[DIRECTIONS] Transcribe all of the records word for word, but omit the pictures.

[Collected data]
☆ ☆ ☆ ☆

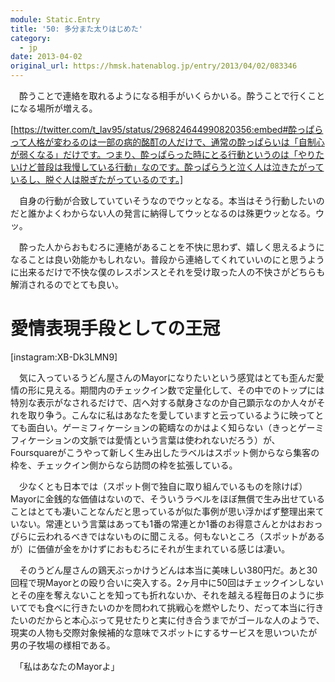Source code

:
 ```yaml
---
module: Static.Entry
title: '50: 多分また太りはじめた'
category:
  - jp
date: 2013-04-02
original_url: https://hmsk.hatenablog.jp/entry/2013/04/02/083346
---
```


　酔うことで連絡を取れるようになる相手がいくらかいる。酔うことで行くことになる場所が増える。

[https://twitter.com/t_lav95/status/296824644990820356:embed#酔っぱらって人格が変わるのは一部の病的酩酊の人だけで、通常の酔っぱらいは「自制心が弱くなる」だけです。つまり、酔っぱらった時にとる行動というのは「やりたいけど普段は我慢している行動」なのです。酔っぱらうと泣く人は泣きたがっているし、脱ぐ人は脱ぎたがっているのです。]

　自身の行動が合致していていそうなのでウッとなる。本当はそう行動したいのだと誰かよくわからない人の発言に納得してウッとなるのは殊更ウッとなる。ウッ。

　酔った人からおもむろに連絡があることを不快に思わず、嬉しく思えるようになることは良い効能かもしれない。普段から連絡してくれていいのにと思うように出来るだけで不快な僕のレスポンスとそれを受け取った人の不快さがどちらも解消されるのでとても良い。

# 愛情表現手段としての王冠

[instagram:XB-Dk3LMN9]

　気に入っているうどん屋さんのMayorになりたいという感覚はとても歪んだ愛情の形に見える。期間内のチェックイン数で定量化して、その中でのトップには特別な表示がなされるだけで、店へ対する献身さなのか自己顕示なのか人々がそれを取り争う。こんなに私はあなたを愛していますと云っているように映ってとても面白い。ゲーミフィケーションの範疇なのかはよく知らない（きっとゲーミフィケーションの文脈では愛情という言葉は使われないだろう）が、Foursquareがこうやって新しく生み出したラベルはスポット側からなら集客の枠を、チェックイン側からなら訪問の枠を拡張している。

　少なくとも日本では（スポット側で独自に取り組んでいるものを除けば）Mayorに金銭的な価値はないので、そういうラベルをほぼ無償で生み出せていることはとても凄いことなんだと思っているが似た事例が思い浮かばず整理出来ていない。常連という言葉はあっても1番の常連とか1番のお得意さんとかはおおっぴらに云われるべきではないものに聞こえる。何もないところ（スポットがあるが）に価値が金をかけずにおもむろにそれが生まれている感じは凄い。

　そのうどん屋さんの鶏天ぶっかけうどんは本当に美味しい380円だ。あと30回程で現Mayorとの殴り合いに突入する。2ヶ月中に50回はチェックインしないとその座を奪えないことを知っても折れないか、それを越える程毎日のように歩いてでも食べに行きたいのかを問われて挑戦心を燃やしたり、だって本当に行きたいのだからと本心ぶって見せたりと実に付き合うまでがゴールな人のようで、現実の人物も交際対象候補的な意味でスポットにするサービスを思いついたが男の子牧場の様相である。

　「私はあなたのMayorよ」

☆ ☆ ☆ ☆

[ANSWER AREA]
Source code

:
 ```yaml
---
module: Static.Entry
title: '50: 多分また太りはじめた'
category:
  - jp
date: 2013-04-02
original_url: https://hmsk.hatenablog.jp/entry/2013/04/02/083346
---
```


　酔うことで連絡を取れるようになる相手がいくらかいる。酔うことで行くことになる場所が増える。

[https://twitter.com/t_lav95/status/296824644990820356:embed#酔っぱらって人格が変わるのは一部の病的酩酊の人だけで、通常の酔っぱらいは「自制心が弱くなる」だけです。つまり、酔っぱらった時にとる行動というのは「やりたいけど普段は我慢している行動」なのです。酔っぱらうと泣く人は泣きたがっているし、脱ぐ人は脱ぎたがっているのです。]

　自身の行動が合致していていそうなのでウッとなる。本当はそう行動したいのだと誰かよくわからない人の発言に納得してウッとなるのは殊更ウッとなる。ウッ。

　酔った人からおもむろに連絡があることを不快に思わず、嬉しく思えるようになることは良い効能かもしれない。普段から連絡してくれていいのにと思うように出来るだけで不快な僕のレスポンスとそれを受け取った人の不快さがどちらも解消されるのでとても良い。

# 愛情表現手段としての王冠

[instagram:XB-Dk3LMN9]

　気に入っているうどん屋さんのMayorになりたいという感覚はとても歪んだ愛情の形に見える。期間内のチェックイン数で定量化して、その中でのトップには特別な表示がなされるだけで、店へ対する献身さなのか自己顕示なのか人々がそれを取り争う。こんなに私はあなたを愛していますと云っているように映ってとても面白い。ゲーミフィケーションの範疇なのかはよく知らない（きっとゲーミフィケーションの文脈では愛情という言葉は使われないだろう）が、Foursquareがこうやって新しく生み出したラベルはスポット側からなら集客の枠を、チェックイン側からなら訪問の枠を拡張している。

　少なくとも日本では（スポット側で独自に取り組んでいるものを除けば）Mayorに金銭的な価値はないので、そういうラベルをほぼ無償で生み出せていることはとても凄いことなんだと思っているが似た事例が思い浮かばず整理出来ていない。常連という言葉はあっても1番の常連とか1番のお得意さんとかはおおっぴらに云われるべきではないものに聞こえる。何もないところ（スポットがあるが）に価値が金をかけずにおもむろにそれが生まれている感じは凄い。

　そのうどん屋さんの鶏天ぶっかけうどんは本当に美味しい380円だ。あと30回程で現Mayorとの殴り合いに突入する。2ヶ月中に50回はチェックインしないとその座を奪えないことを知っても折れないか、それを越える程毎日のように歩いてでも食べに行きたいのかを問われて挑戦心を燃やしたり、だって本当に行きたいのだからと本心ぶって見せたりと実に付き合うまでがゴールな人のようで、現実の人物も交際対象候補的な意味でスポットにするサービスを思いついたが男の子牧場の様相である。

　「私はあなたのMayorよ」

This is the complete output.